ACTIVITY: Nothing but the lines below from the one that contains "All notable changes" through the one that contains "Consulting while working" should be retyped, exactly and including both ends. Do not include pictures.

Rendered images with source text:
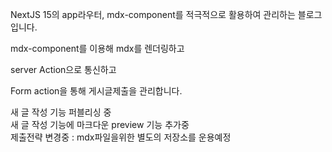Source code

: NextJS 15의 app라우터, mdx-component를 적극적으로 활용하여 관리하는 블로그입니다.

mdx-component를 이용해 mdx를 렌더링하고

server Action으로 통신하고

Form action을 통해 게시글제출을 관리합니다. 

새 글 작성 기능 퍼블리싱 중 \
새 글 작성 기능에 마크다운 preview 기능 추가중 \
제출전략 변경중 : mdx파일을위한 별도의 저장소를 운용예정
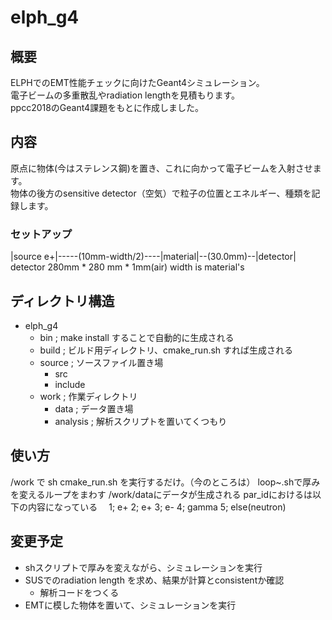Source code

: # elph_g4

## 概要
ELPHでのEMT性能チェックに向けたGeant4シミュレーション。  
電子ビームの多重散乱やradiation lengthを見積もります。  
ppcc2018のGeant4課題をもとに作成しました。  

## 内容
原点に物体(今はステレンス鋼)を置き、これに向かって電子ビームを入射させます。  
物体の後方のsensitive detector（空気）で粒子の位置とエネルギー、種類を記録します。  

### セットアップ
|source e+|-----(10mm-width/2)----|material|--(30.0mm)--|detector|  
detector 280mm * 280 mm * 1mm(air)
width is material's

## ディレクトリ構造
- elph_g4  
    - bin    ; make install することで自動的に生成される  
    - build  ; ビルド用ディレクトリ、cmake_run.sh すれば生成される  
    - source ; ソースファイル置き場  
        - src
        - include  
    - work   ; 作業ディレクトリ　　
        - data     ; データ置き場  
        - analysis ; 解析スクリプトを置いてくつもり  
## 使い方
/work で sh cmake_run.sh を実行するだけ。（今のところは）
loop~.shで厚みを変えるループをまわす
/work/dataにデータが生成される
par_idにおけるは以下の内容になっている
　1; e+
  2; e+
  3; e-
  4; gamma
  5; else(neutron)
## 変更予定
- shスクリプトで厚みを変えながら、シミュレーションを実行
- SUSでのradiation length を求め、結果が計算とconsistentか確認
    - 解析コードをつくる
- EMTに模した物体を置いて、シミュレーションを実行
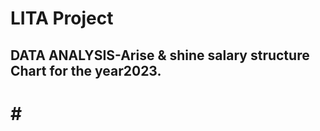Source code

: # LITA Project
**DATA ANALYSIS**-Arise & shine salary structure Chart for the year2023.
---
# # # 


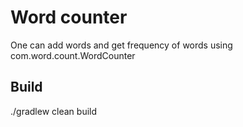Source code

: # Word counter
  One can add words and get frequency of words using com.word.count.WordCounter
   
## Build
 ./gradlew clean build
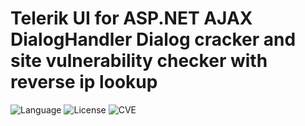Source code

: # Telerik UI for ASP.NET AJAX DialogHandler Dialog cracker and site vulnerability checker with reverse ip lookup

![Language](http://img.shields.io/:language-PYTHON-red.svg?style=flat-square) ![License](http://img.shields.io/:license-GPL-blue.svg?style=flat-square) ![CVE](http://img.shields.io/:CVE-2017_9248-blue.svg?style=flat-square)
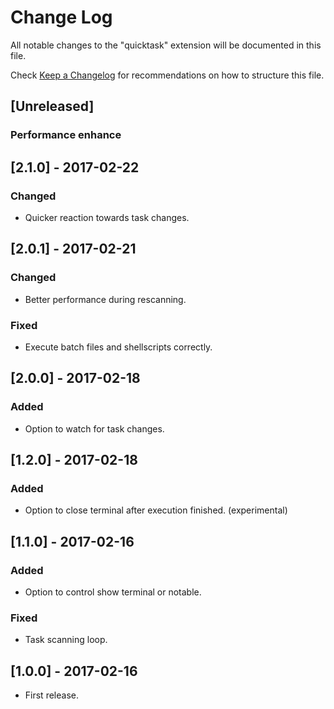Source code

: # Change Log
All notable changes to the "quicktask" extension will be documented in this file.

Check [Keep a Changelog](http://keepachangelog.com/) for recommendations on how to structure this file.

## [Unreleased]
### Performance enhance

## [2.1.0] - 2017-02-22
### Changed
- Quicker reaction towards task changes.

## [2.0.1] - 2017-02-21
### Changed
- Better performance during rescanning.

### Fixed
- Execute batch files and shellscripts correctly.

## [2.0.0] - 2017-02-18
### Added
- Option to watch for task changes.

## [1.2.0] - 2017-02-18
### Added
- Option to close terminal after execution finished. (experimental)

## [1.1.0] - 2017-02-16
### Added
- Option to control show terminal or notable.

### Fixed
- Task scanning loop.

## [1.0.0] - 2017-02-16
- First release.
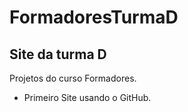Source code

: # FormadoresTurmaD

## Site da turma D

Projetos do curso Formadores.

* Primeiro Site usando o GitHub.
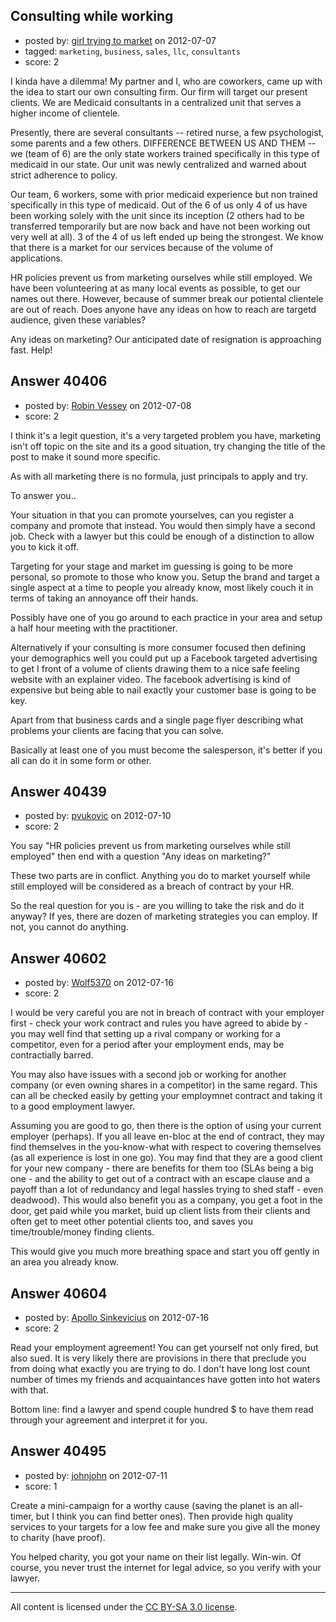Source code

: ## Consulting while working

- posted by: [girl trying to market](https://stackexchange.com/users/-1/18681-girl-trying-to-market) on 2012-07-07
- tagged: `marketing`, `business`, `sales`, `llc`, `consultants`
- score: 2

I kinda have a dilemma! My partner and I, who are coworkers, came up with the idea to start our own consulting firm. Our firm will target our present clients. We are Medicaid consultants in a centralized unit that serves a higher income of clientele.

Presently, there are several consultants -- retired nurse, a few psychologist, some parents and a few others. DIFFERENCE BETWEEN US AND THEM -- we (team of 6) are the only state workers trained specifically in this type of medicaid in our state. Our unit was newly centralized and warned about strict adherence to policy. 

Our team, 6 workers, some with prior medicaid experience but non trained specifically in this type of medicaid. Out of the 6 of us only 4 of us have been working solely with the unit since its inception (2 others had to be transferred temporarily but are now back and have not been working out very well at all). 3 of the 4 of us left ended up being the strongest. We know that there is a market for our services because of the volume of applications. 

HR policies prevent us from marketing ourselves while still employed. We have been volunteering at as many local events as possible, to get our names out there. However, because of summer break our potiental clientele are out of reach. Does anyone have any ideas on how to reach are targetd audience, given these variables? 

Any ideas on marketing? Our anticipated date of resignation is approaching fast. Help!



## Answer 40406

- posted by: [Robin Vessey](https://stackexchange.com/users/-1/984-robin-vessey) on 2012-07-08
- score: 2

I think it's a legit question, it's a very targeted problem you have, marketing isn't off topic on the site and its a good situation, try changing the title of the post to make it sound more specific.

 As with all marketing there is no formula, just principals to apply and try.

To answer you..

Your situation in that you can promote yourselves, can you register a company and promote that instead. You would then simply have a second job. Check with a lawyer but this could be enough of a distinction to allow you to kick it off.

Targeting for your stage and market im guessing is going to be more personal, so promote to those who know you. Setup the brand and target a single aspect at a time to people you already know, most likely couch it in terms of taking an annoyance off their hands. 

Possibly have one of you go around to each practice in your area and setup a half hour meeting with the practitioner.

Alternatively if your consulting is more consumer focused then defining your demographics well you could put up a Facebook targeted advertising to get I front of a volume of clients drawing them to a nice safe feeling website with an explainer video. The facebook advertising is kind of expensive but being able to nail exactly your customer base is going to be key.

Apart from that business cards and a single page flyer describing what problems your clients are facing that you can solve. 

Basically at least one of you must become the salesperson, it's better if you all can do it in some form or other.






## Answer 40439

- posted by: [pvukovic](https://stackexchange.com/users/-1/11662-pvukovic) on 2012-07-10
- score: 2

You say "HR policies prevent us from marketing ourselves while still employed" then end with a question "Any ideas on marketing?"

These two parts are in conflict. Anything you do to market yourself while still employed will be considered as a breach of contract by your HR. 

So the real question for you is - are you willing to take the risk and do it anyway? If yes, there are dozen of marketing strategies you can employ. If not, you cannot do anything.




## Answer 40602

- posted by: [Wolf5370](https://stackexchange.com/users/-1/18438-wolf5370) on 2012-07-16
- score: 2

I would be very careful you are not in breach of contract with your employer first - check your work contract and rules you have agreed to abide by - you may well find that setting up a rival company or working for a competitor, even for a period after your employment ends, may be contractially barred.

You may also have issues with a second job or working for another company (or even owning shares in a competitor) in the same regard. This can all be checked easily by getting your employmnet contract and taking it to a good employment lawyer.

Assuming you are good to go, then there is the option of using your current employer (perhaps). If you all leave en-bloc at the end of contract, they may find themselves in the you-know-what with respect to covering themselves (as all experience is lost in one go). You may find that they are a good client for your new company - there are benefits for them too (SLAs being a big one - and the ability to get out of a contract with an escape clause and a payoff than a lot of redundancy and legal hassles trying to shed staff - even deadwood). This would also benefit you as a company, you get a foot in the door, get paid while you market, buid up client lists from their clients and often get to meet other potential clients too, and saves you time/trouble/money finding clients.

This would give you much more breathing space and start you off gently in an area you already know.


## Answer 40604

- posted by: [Apollo Sinkevicius](https://stackexchange.com/users/-1/2119-apollo-sinkevicius) on 2012-07-16
- score: 2

Read your employment agreement! You can get yourself not only fired, but also sued. 
It is very likely there are provisions in there that preclude you from doing what exactly you are trying to do. I don't have long lost count number of times my friends and acquaintances have gotten into hot waters with that.

Bottom line: find a lawyer and spend couple hundred $ to have them read through your agreement and interpret it for you.


## Answer 40495

- posted by: [johnjohn](https://stackexchange.com/users/-1/8738-johnjohn) on 2012-07-11
- score: 1

Create a mini-campaign for a worthy cause (saving the planet is an all-timer, but I think you can find better ones). Then provide high quality services to your targets for a low fee and make sure you give all the money to charity (have proof).

You helped charity, you got your name on their list legally. Win-win. Of course, you never trust the internet for legal advice, so you verify with your lawyer.



---

All content is licensed under the [CC BY-SA 3.0 license](https://creativecommons.org/licenses/by-sa/3.0/).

EXERCISE OUTPUT:
All notable changes to the "quicktask" extension will be documented in this file.

Check [Keep a Changelog](http://keepachangelog.com/) for recommendations on how to structure this file.

## [Unreleased]
### Performance enhance

## [2.1.0] - 2017-02-22
### Changed
- Quicker reaction towards task changes.

## [2.0.1] - 2017-02-21
### Changed
- Better performance during rescanning.

### Fixed
- Execute batch files and shellscripts correctly.

## [2.0.0] - 2017-02-18
### Added
- Option to watch for task changes.

## [1.2.0] - 2017-02-18
### Added
- Option to close terminal after execution finished. (experimental)

## [1.1.0] - 2017-02-16
### Added
- Option to control show terminal or notable.

### Fixed
- Task scanning loop.

## [1.0.0] - 2017-02-16
- First release.
Source code

: # FormadoresTurmaD

## Site da turma D

Projetos do curso Formadores.

* Primeiro Site usando o GitHub.
Source code

: ## Consulting while working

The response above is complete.